__Exercise__: After removing every image, reproduce the data exactly as it appears.

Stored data
§ §
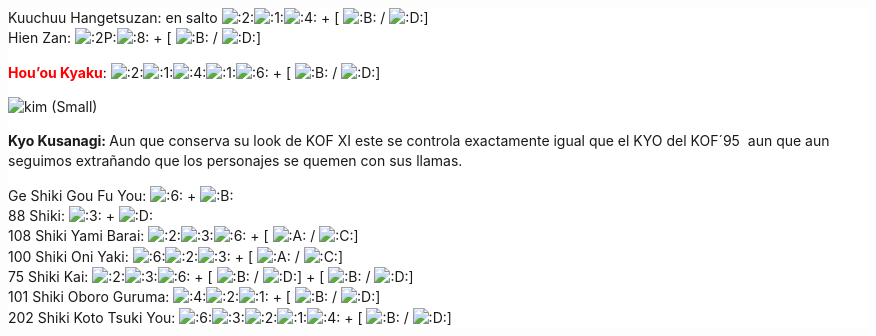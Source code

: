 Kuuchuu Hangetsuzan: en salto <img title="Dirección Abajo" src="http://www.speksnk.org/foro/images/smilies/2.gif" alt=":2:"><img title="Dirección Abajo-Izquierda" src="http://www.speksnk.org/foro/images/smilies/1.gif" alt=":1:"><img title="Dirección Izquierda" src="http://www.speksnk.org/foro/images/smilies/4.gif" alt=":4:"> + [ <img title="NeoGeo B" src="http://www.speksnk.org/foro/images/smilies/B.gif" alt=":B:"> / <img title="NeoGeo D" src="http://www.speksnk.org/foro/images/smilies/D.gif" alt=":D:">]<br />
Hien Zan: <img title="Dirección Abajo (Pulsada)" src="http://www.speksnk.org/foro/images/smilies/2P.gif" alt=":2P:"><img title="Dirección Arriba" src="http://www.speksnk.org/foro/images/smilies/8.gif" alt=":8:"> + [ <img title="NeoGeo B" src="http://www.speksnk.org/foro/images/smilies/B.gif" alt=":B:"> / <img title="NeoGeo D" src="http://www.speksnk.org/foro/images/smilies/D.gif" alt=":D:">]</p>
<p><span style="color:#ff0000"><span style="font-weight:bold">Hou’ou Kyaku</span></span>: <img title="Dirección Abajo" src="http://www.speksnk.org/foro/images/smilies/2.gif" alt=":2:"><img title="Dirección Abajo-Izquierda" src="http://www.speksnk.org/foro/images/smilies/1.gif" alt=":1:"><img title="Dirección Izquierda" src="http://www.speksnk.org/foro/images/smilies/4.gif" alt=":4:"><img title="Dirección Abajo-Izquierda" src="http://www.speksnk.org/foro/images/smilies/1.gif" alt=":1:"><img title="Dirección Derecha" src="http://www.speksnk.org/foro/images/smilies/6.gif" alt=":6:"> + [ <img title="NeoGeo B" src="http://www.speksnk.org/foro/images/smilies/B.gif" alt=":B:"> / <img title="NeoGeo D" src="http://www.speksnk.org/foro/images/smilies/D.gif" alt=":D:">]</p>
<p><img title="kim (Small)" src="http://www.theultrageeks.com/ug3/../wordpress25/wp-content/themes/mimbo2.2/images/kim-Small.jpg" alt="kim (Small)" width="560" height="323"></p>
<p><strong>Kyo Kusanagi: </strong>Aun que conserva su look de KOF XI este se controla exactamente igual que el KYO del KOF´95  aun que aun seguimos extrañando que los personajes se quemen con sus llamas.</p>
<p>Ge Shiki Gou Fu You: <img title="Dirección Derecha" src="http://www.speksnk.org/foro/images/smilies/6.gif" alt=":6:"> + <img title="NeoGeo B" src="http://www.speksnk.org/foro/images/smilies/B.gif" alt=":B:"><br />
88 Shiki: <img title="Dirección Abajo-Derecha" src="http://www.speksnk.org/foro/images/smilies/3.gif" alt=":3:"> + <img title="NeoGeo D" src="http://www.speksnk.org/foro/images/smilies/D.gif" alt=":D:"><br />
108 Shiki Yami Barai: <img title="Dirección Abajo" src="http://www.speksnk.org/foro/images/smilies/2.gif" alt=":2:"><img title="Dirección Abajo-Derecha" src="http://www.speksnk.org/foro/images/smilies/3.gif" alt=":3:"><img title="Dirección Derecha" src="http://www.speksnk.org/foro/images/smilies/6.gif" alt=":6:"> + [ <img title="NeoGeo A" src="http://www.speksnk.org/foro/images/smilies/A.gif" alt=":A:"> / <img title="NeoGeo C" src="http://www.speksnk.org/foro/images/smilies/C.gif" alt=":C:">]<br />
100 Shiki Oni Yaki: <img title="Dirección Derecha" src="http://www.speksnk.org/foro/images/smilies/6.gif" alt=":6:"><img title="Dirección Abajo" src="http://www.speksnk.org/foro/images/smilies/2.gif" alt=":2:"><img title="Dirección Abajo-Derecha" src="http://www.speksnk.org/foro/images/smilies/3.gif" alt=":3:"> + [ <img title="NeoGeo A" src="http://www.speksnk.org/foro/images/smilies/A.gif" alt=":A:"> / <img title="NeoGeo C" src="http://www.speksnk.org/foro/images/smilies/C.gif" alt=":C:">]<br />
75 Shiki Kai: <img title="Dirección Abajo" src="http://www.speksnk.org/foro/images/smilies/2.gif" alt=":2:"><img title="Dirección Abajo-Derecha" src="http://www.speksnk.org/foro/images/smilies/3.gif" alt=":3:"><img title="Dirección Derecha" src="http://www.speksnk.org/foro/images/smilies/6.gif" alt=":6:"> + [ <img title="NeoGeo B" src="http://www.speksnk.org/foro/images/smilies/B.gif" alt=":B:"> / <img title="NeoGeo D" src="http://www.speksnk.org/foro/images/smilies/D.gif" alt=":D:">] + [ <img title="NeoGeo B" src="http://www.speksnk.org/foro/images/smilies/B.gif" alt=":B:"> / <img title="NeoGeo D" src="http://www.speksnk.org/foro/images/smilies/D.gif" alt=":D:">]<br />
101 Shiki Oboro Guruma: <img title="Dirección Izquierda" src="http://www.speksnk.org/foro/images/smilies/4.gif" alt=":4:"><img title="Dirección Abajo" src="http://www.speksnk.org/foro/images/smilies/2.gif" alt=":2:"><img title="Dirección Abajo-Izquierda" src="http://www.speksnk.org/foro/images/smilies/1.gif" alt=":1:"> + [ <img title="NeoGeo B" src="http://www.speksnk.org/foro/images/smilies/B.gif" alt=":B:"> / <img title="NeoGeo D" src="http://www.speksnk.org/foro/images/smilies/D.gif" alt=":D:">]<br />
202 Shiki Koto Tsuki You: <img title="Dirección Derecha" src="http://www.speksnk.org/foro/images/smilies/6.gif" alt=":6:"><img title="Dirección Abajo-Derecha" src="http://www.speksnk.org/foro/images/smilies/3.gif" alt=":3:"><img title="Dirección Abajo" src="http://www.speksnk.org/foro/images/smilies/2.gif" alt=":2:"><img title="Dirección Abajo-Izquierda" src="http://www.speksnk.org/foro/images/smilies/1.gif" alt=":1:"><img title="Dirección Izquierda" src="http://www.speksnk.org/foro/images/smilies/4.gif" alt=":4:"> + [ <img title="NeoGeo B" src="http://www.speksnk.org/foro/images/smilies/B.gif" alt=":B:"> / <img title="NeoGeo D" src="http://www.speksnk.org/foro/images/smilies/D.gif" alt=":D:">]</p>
§ §
__Exercise result__:
Source code

: Kuuchuu Hangetsuzan: en salto <img title="Dirección Abajo" src="http://www.speksnk.org/foro/images/smilies/2.gif" alt=":2:"><img title="Dirección Abajo-Izquierda" src="http://www.speksnk.org/foro/images/smilies/1.gif" alt=":1:"><img title="Dirección Izquierda" src="http://www.speksnk.org/foro/images/smilies/4.gif" alt=":4:"> + [ <img title="NeoGeo B" src="http://www.speksnk.org/foro/images/smilies/B.gif" alt=":B:"> / <img title="NeoGeo D" src="http://www.speksnk.org/foro/images/smilies/D.gif" alt=":D:">]<br />
Hien Zan: <img title="Dirección Abajo (Pulsada)" src="http://www.speksnk.org/foro/images/smilies/2P.gif" alt=":2P:"><img title="Dirección Arriba" src="http://www.speksnk.org/foro/images/smilies/8.gif" alt=":8:"> + [ <img title="NeoGeo B" src="http://www.speksnk.org/foro/images/smilies/B.gif" alt=":B:"> / <img title="NeoGeo D" src="http://www.speksnk.org/foro/images/smilies/D.gif" alt=":D:">]</p>
<p><span style="color:#ff0000"><span style="font-weight:bold">Hou’ou Kyaku</span></span>: <img title="Dirección Abajo" src="http://www.speksnk.org/foro/images/smilies/2.gif" alt=":2:"><img title="Dirección Abajo-Izquierda" src="http://www.speksnk.org/foro/images/smilies/1.gif" alt=":1:"><img title="Dirección Izquierda" src="http://www.speksnk.org/foro/images/smilies/4.gif" alt=":4:"><img title="Dirección Abajo-Izquierda" src="http://www.speksnk.org/foro/images/smilies/1.gif" alt=":1:"><img title="Dirección Derecha" src="http://www.speksnk.org/foro/images/smilies/6.gif" alt=":6:"> + [ <img title="NeoGeo B" src="http://www.speksnk.org/foro/images/smilies/B.gif" alt=":B:"> / <img title="NeoGeo D" src="http://www.speksnk.org/foro/images/smilies/D.gif" alt=":D:">]</p>
<p><img title="kim (Small)" src="http://www.theultrageeks.com/ug3/../wordpress25/wp-content/themes/mimbo2.2/images/kim-Small.jpg" alt="kim (Small)" width="560" height="323"></p>
<p><strong>Kyo Kusanagi: </strong>Aun que conserva su look de KOF XI este se controla exactamente igual que el KYO del KOF´95  aun que aun seguimos extrañando que los personajes se quemen con sus llamas.</p>
<p>Ge Shiki Gou Fu You: <img title="Dirección Derecha" src="http://www.speksnk.org/foro/images/smilies/6.gif" alt=":6:"> + <img title="NeoGeo B" src="http://www.speksnk.org/foro/images/smilies/B.gif" alt=":B:"><br />
88 Shiki: <img title="Dirección Abajo-Derecha" src="http://www.speksnk.org/foro/images/smilies/3.gif" alt=":3:"> + <img title="NeoGeo D" src="http://www.speksnk.org/foro/images/smilies/D.gif" alt=":D:"><br />
108 Shiki Yami Barai: <img title="Dirección Abajo" src="http://www.speksnk.org/foro/images/smilies/2.gif" alt=":2:"><img title="Dirección Abajo-Derecha" src="http://www.speksnk.org/foro/images/smilies/3.gif" alt=":3:"><img title="Dirección Derecha" src="http://www.speksnk.org/foro/images/smilies/6.gif" alt=":6:"> + [ <img title="NeoGeo A" src="http://www.speksnk.org/foro/images/smilies/A.gif" alt=":A:"> / <img title="NeoGeo C" src="http://www.speksnk.org/foro/images/smilies/C.gif" alt=":C:">]<br />
100 Shiki Oni Yaki: <img title="Dirección Derecha" src="http://www.speksnk.org/foro/images/smilies/6.gif" alt=":6:"><img title="Dirección Abajo" src="http://www.speksnk.org/foro/images/smilies/2.gif" alt=":2:"><img title="Dirección Abajo-Derecha" src="http://www.speksnk.org/foro/images/smilies/3.gif" alt=":3:"> + [ <img title="NeoGeo A" src="http://www.speksnk.org/foro/images/smilies/A.gif" alt=":A:"> / <img title="NeoGeo C" src="http://www.speksnk.org/foro/images/smilies/C.gif" alt=":C:">]<br />
75 Shiki Kai: <img title="Dirección Abajo" src="http://www.speksnk.org/foro/images/smilies/2.gif" alt=":2:"><img title="Dirección Abajo-Derecha" src="http://www.speksnk.org/foro/images/smilies/3.gif" alt=":3:"><img title="Dirección Derecha" src="http://www.speksnk.org/foro/images/smilies/6.gif" alt=":6:"> + [ <img title="NeoGeo B" src="http://www.speksnk.org/foro/images/smilies/B.gif" alt=":B:"> / <img title="NeoGeo D" src="http://www.speksnk.org/foro/images/smilies/D.gif" alt=":D:">] + [ <img title="NeoGeo B" src="http://www.speksnk.org/foro/images/smilies/B.gif" alt=":B:"> / <img title="NeoGeo D" src="http://www.speksnk.org/foro/images/smilies/D.gif" alt=":D:">]<br />
101 Shiki Oboro Guruma: <img title="Dirección Izquierda" src="http://www.speksnk.org/foro/images/smilies/4.gif" alt=":4:"><img title="Dirección Abajo" src="http://www.speksnk.org/foro/images/smilies/2.gif" alt=":2:"><img title="Dirección Abajo-Izquierda" src="http://www.speksnk.org/foro/images/smilies/1.gif" alt=":1:"> + [ <img title="NeoGeo B" src="http://www.speksnk.org/foro/images/smilies/B.gif" alt=":B:"> / <img title="NeoGeo D" src="http://www.speksnk.org/foro/images/smilies/D.gif" alt=":D:">]<br />
202 Shiki Koto Tsuki You: <img title="Dirección Derecha" src="http://www.speksnk.org/foro/images/smilies/6.gif" alt=":6:"><img title="Dirección Abajo-Derecha" src="http://www.speksnk.org/foro/images/smilies/3.gif" alt=":3:"><img title="Dirección Abajo" src="http://www.speksnk.org/foro/images/smilies/2.gif" alt=":2:"><img title="Dirección Abajo-Izquierda" src="http://www.speksnk.org/foro/images/smilies/1.gif" alt=":1:"><img title="Dirección Izquierda" src="http://www.speksnk.org/foro/images/smilies/4.gif" alt=":4:"> + [ <img title="NeoGeo B" src="http://www.speksnk.org/foro/images/smilies/B.gif" alt=":B:"> / <img title="NeoGeo D" src="http://www.speksnk.org/foro/images/smilies/D.gif" alt=":D:">]</p>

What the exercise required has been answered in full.